I am coming across news-reports telling me that the Winter Session of the Parliament might actually be passing the Assisted Reproductive Technology Bill, 2013 (ART Bill). The Assisted Reproductive Technology Bill is pending for more than 4 years now. The ART Bill has undergone atleast two revisions, but there still seemed several loopholes the last time I read through it. I did not get the idea that I was reading the final draft of the ART Bill and several changes to Bill might be appropriate. I shall certainly try to make a blog-post on the possible improvements to the Bill that would be more practical for the given scenario.

To be frank, I am not convinced of the news report. There have been several instances in the past where the newspapers reported that the Bill was going to be introduced in the Indian Parliament for debate, but nothing actually came out of it.

If India is passing the ART Bill, it could be changing the infertility scenario globally.

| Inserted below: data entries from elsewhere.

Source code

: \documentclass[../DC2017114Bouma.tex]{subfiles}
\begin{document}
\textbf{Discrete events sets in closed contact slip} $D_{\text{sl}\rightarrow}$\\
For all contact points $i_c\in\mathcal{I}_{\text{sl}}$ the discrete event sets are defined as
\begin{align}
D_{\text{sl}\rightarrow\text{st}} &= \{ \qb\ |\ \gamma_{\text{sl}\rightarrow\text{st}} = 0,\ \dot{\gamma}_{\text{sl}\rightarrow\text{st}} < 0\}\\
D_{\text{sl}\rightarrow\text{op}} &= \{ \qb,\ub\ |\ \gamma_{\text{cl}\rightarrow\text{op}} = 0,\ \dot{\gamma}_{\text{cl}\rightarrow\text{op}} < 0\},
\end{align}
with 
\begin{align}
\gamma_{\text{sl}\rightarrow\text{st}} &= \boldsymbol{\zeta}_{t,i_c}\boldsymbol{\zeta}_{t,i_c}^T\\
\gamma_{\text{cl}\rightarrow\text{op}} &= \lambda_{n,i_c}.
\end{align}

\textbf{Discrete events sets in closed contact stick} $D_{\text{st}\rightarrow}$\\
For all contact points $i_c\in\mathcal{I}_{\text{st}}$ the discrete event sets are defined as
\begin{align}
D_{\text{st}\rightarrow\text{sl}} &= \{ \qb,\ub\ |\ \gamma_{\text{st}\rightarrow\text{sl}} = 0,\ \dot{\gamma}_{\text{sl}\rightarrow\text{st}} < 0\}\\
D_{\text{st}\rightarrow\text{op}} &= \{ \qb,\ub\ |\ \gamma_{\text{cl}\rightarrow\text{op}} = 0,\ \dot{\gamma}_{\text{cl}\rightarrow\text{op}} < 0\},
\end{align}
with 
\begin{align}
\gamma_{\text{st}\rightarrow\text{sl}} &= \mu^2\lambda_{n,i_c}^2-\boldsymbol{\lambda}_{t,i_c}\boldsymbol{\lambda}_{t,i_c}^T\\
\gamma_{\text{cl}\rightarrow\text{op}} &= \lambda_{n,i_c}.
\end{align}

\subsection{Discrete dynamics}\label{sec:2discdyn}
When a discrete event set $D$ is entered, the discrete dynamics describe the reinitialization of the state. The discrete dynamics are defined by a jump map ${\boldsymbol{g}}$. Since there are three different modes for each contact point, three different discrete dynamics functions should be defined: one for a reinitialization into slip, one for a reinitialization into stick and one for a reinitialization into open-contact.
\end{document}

Yes, I mean every word of it. After India restricted commercial surrogacy for married couples only, I came across several couples who were not able to afford commercial surrogacy in the US and the same time, did not want to look at a different destination. India had created a niche for itself by being safe and secure as far as commerical surrogacy was concerned. When India disallowed commercial surrogacy for gay couples, it was indeed a big blow for several of them. What I am trying to point out is, Indian Fertility Laws mattered and matters even more now globally.

If India is now coming up with a special legislation, it will matter to a lot of infertile couple around the globe. The fertility laws in India would attract a lot of attention and would have an impact on the way have their family.

India may be the first country to allow commercial surrogacy by way of a legislation

Barring Isreal, I am not sure which other nation has actually passed a law that allows commercial surrogacy. In most nations where legislations allowing surrogacy has been passed, commercial surrogacy has been made illegal. In many conservative states surrogacy arrangements by themselves are considered to be a criminal offence, irrespective of whether it is altruistic or commercial surrogacy. Surrogacy has been subject of political and social criticism in many nations and the Governments have always had a tough time with the laws pertaining to surrogacy.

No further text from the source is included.